* [WHAT IS NEEDED]: Look below for the lines from the one with "Version: 9-23-18" to the one with "-Uninstall Useless Software (Check Online)", and copy exactly those lines, both ends included.

* [INPUT DATA]:
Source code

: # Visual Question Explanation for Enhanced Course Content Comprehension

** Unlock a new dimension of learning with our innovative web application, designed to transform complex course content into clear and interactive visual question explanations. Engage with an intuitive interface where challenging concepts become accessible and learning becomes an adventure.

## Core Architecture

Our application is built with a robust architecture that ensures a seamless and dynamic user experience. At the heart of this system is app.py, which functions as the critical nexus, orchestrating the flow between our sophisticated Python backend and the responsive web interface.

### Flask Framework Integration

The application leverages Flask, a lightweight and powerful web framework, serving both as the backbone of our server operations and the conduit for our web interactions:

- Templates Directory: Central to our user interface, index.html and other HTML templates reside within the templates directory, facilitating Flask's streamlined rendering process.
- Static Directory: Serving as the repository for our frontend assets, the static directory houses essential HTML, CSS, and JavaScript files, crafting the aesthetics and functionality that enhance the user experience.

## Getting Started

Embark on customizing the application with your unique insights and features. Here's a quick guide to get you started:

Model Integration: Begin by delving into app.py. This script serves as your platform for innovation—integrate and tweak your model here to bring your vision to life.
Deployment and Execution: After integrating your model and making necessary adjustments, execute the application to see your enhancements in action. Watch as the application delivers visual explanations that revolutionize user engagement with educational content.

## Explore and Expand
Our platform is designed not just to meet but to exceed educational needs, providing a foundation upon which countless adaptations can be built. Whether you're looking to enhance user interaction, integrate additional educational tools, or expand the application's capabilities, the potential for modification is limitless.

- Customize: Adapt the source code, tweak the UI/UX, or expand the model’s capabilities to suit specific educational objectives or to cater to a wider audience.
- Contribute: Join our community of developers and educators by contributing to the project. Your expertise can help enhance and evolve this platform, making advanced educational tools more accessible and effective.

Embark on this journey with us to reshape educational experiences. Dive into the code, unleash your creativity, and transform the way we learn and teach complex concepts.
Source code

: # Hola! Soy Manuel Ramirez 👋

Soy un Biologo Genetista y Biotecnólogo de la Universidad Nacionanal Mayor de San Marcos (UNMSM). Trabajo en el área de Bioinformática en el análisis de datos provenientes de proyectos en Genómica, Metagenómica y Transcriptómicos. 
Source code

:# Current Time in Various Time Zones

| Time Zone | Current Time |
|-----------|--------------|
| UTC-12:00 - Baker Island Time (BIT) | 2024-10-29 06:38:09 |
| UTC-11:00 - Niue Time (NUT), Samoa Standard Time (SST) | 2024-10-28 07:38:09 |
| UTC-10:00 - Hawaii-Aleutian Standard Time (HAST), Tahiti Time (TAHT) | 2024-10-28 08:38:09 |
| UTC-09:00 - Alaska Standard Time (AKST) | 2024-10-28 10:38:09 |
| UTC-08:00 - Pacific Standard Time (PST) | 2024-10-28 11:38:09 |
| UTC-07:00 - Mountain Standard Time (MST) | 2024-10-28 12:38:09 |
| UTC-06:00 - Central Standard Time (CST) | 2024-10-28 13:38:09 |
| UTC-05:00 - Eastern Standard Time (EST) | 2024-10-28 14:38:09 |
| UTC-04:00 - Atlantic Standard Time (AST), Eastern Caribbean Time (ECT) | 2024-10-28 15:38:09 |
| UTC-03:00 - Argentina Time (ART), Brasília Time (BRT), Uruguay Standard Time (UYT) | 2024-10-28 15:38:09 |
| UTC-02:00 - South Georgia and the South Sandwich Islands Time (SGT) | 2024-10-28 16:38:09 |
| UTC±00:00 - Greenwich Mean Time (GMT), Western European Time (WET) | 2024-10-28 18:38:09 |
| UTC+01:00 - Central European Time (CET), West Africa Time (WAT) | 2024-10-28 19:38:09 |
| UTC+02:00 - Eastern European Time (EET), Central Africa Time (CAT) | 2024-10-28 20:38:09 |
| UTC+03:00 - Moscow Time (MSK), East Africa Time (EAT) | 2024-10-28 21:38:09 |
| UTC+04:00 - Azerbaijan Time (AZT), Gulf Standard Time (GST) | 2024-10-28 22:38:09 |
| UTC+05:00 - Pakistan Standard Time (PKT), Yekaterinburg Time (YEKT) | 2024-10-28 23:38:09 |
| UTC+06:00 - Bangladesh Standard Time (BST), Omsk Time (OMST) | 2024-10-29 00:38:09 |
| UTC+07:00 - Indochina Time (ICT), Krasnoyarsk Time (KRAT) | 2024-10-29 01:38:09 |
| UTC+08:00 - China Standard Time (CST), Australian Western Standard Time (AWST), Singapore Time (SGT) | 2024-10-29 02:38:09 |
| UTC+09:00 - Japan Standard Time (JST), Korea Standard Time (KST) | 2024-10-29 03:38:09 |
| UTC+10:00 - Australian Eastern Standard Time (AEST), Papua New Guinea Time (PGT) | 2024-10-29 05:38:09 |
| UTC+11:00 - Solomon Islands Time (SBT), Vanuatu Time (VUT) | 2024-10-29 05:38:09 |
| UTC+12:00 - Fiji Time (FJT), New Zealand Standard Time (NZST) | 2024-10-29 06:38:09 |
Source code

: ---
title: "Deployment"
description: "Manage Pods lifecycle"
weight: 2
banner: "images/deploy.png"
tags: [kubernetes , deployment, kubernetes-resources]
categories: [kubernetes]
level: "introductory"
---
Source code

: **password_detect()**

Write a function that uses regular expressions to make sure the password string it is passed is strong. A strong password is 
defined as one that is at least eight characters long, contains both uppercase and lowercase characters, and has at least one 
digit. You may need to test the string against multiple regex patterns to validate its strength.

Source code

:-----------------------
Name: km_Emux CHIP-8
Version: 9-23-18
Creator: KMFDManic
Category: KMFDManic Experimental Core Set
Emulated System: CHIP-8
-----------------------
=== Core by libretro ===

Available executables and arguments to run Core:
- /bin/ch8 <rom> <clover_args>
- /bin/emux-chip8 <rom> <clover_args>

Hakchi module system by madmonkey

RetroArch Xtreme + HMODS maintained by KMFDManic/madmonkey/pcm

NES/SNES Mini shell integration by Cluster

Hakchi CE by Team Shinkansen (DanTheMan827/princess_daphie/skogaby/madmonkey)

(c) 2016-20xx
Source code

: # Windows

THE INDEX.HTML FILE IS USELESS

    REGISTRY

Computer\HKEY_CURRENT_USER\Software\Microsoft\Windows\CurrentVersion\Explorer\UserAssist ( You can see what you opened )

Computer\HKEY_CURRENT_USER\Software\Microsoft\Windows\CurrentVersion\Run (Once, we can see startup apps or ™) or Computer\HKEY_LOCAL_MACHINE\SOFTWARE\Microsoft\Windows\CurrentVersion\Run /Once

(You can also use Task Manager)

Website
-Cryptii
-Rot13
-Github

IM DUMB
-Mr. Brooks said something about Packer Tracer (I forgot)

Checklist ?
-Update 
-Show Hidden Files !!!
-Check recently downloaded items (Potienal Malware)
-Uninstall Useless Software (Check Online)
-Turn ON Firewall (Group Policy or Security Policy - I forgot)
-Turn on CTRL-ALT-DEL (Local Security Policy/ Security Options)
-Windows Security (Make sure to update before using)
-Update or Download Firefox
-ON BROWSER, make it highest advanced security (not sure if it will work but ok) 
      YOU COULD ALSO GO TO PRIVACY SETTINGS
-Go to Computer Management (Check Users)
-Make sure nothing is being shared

* [TASK SOLUTION]:
Version: 9-23-18
Creator: KMFDManic
Category: KMFDManic Experimental Core Set
Emulated System: CHIP-8
-----------------------
=== Core by libretro ===

Available executables and arguments to run Core:
- /bin/ch8 <rom> <clover_args>
- /bin/emux-chip8 <rom> <clover_args>

Hakchi module system by madmonkey

RetroArch Xtreme + HMODS maintained by KMFDManic/madmonkey/pcm

NES/SNES Mini shell integration by Cluster

Hakchi CE by Team Shinkansen (DanTheMan827/princess_daphie/skogaby/madmonkey)

(c) 2016-20xx
Source code

: # Windows

THE INDEX.HTML FILE IS USELESS

    REGISTRY

Computer\HKEY_CURRENT_USER\Software\Microsoft\Windows\CurrentVersion\Explorer\UserAssist ( You can see what you opened )

Computer\HKEY_CURRENT_USER\Software\Microsoft\Windows\CurrentVersion\Run (Once, we can see startup apps or ™) or Computer\HKEY_LOCAL_MACHINE\SOFTWARE\Microsoft\Windows\CurrentVersion\Run /Once

(You can also use Task Manager)

Website
-Cryptii
-Rot13
-Github

IM DUMB
-Mr. Brooks said something about Packer Tracer (I forgot)

Checklist ?
-Update 
-Show Hidden Files !!!
-Check recently downloaded items (Potienal Malware)
-Uninstall Useless Software (Check Online)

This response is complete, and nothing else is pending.